Pictures paired with source code
★ ★ ★ ★

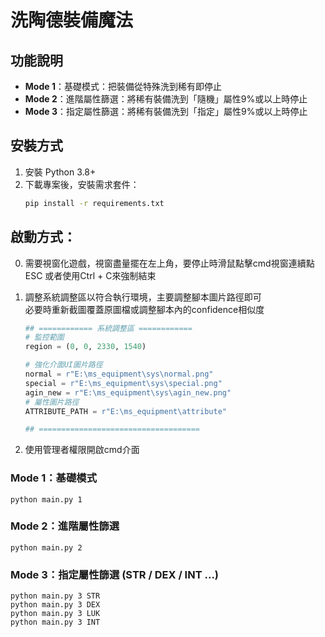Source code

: # 洗陶德裝備魔法

## 功能說明
- **Mode 1**：基礎模式：把裝備從特殊洗到稀有即停止  
- **Mode 2**：進階屬性篩選：將稀有裝備洗到「隨機」屬性9%或以上時停止  
- **Mode 3**：指定屬性篩選：將稀有裝備洗到「指定」屬性9%或以上時停止

## 安裝方式
1. 安裝 Python 3.8+  
2. 下載專案後，安裝需求套件：
   ```bash
   pip install -r requirements.txt
    ```
## 啟動方式：
0. 需要視窗化遊戲，視窗盡量擺在左上角，要停止時滑鼠點擊cmd視窗連續點ESC 或者使用Ctrl + C來強制結束
1. 調整系統調整區以符合執行環境，主要調整腳本圖片路徑即可  
必要時重新截圖覆蓋原圖檔或調整腳本內的confidence相似度
    ```python
    ## ============ 系統調整區 ============
    # 監控範圍
    region = (0, 0, 2330, 1540)

    # 強化介面UI圖片路徑
    normal = r"E:\ms_equipment\sys\normal.png"
    special = r"E:\ms_equipment\sys\special.png"
    agin_new = r"E:\ms_equipment\sys\agin_new.png"
    # 屬性圖片路徑
    ATTRIBUTE_PATH = r"E:\ms_equipment\attribute"

    ## ====================================
    ```

2. 使用管理者權限開啟cmd介面

### Mode 1：基礎模式
```
python main.py 1
```

### Mode 2：進階屬性篩選
```
python main.py 2
```
### Mode 3：指定屬性篩選 (STR / DEX / INT ...)
```
python main.py 3 STR
python main.py 3 DEX
python main.py 3 LUK
python main.py 3 INT
```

★ ★ ★ ★

PROBLEM DESCRIPTION>
Leaving the images out, return every record exactly.

RESULT FOR THIS TASK>
Source code

: # 洗陶德裝備魔法

## 功能說明
- **Mode 1**：基礎模式：把裝備從特殊洗到稀有即停止  
- **Mode 2**：進階屬性篩選：將稀有裝備洗到「隨機」屬性9%或以上時停止  
- **Mode 3**：指定屬性篩選：將稀有裝備洗到「指定」屬性9%或以上時停止

## 安裝方式
1. 安裝 Python 3.8+  
2. 下載專案後，安裝需求套件：
   ```bash
   pip install -r requirements.txt
    ```
## 啟動方式：
0. 需要視窗化遊戲，視窗盡量擺在左上角，要停止時滑鼠點擊cmd視窗連續點ESC 或者使用Ctrl + C來強制結束
1. 調整系統調整區以符合執行環境，主要調整腳本圖片路徑即可  
必要時重新截圖覆蓋原圖檔或調整腳本內的confidence相似度
    ```python
    ## ============ 系統調整區 ============
    # 監控範圍
    region = (0, 0, 2330, 1540)

    # 強化介面UI圖片路徑
    normal = r"E:\ms_equipment\sys\normal.png"
    special = r"E:\ms_equipment\sys\special.png"
    agin_new = r"E:\ms_equipment\sys\agin_new.png"
    # 屬性圖片路徑
    ATTRIBUTE_PATH = r"E:\ms_equipment\attribute"

    ## ====================================
    ```

2. 使用管理者權限開啟cmd介面

### Mode 1：基礎模式
```
python main.py 1
```

### Mode 2：進階屬性篩選
```
python main.py 2
```
### Mode 3：指定屬性篩選 (STR / DEX / INT ...)
```
python main.py 3 STR
python main.py 3 DEX
python main.py 3 LUK
python main.py 3 INT
```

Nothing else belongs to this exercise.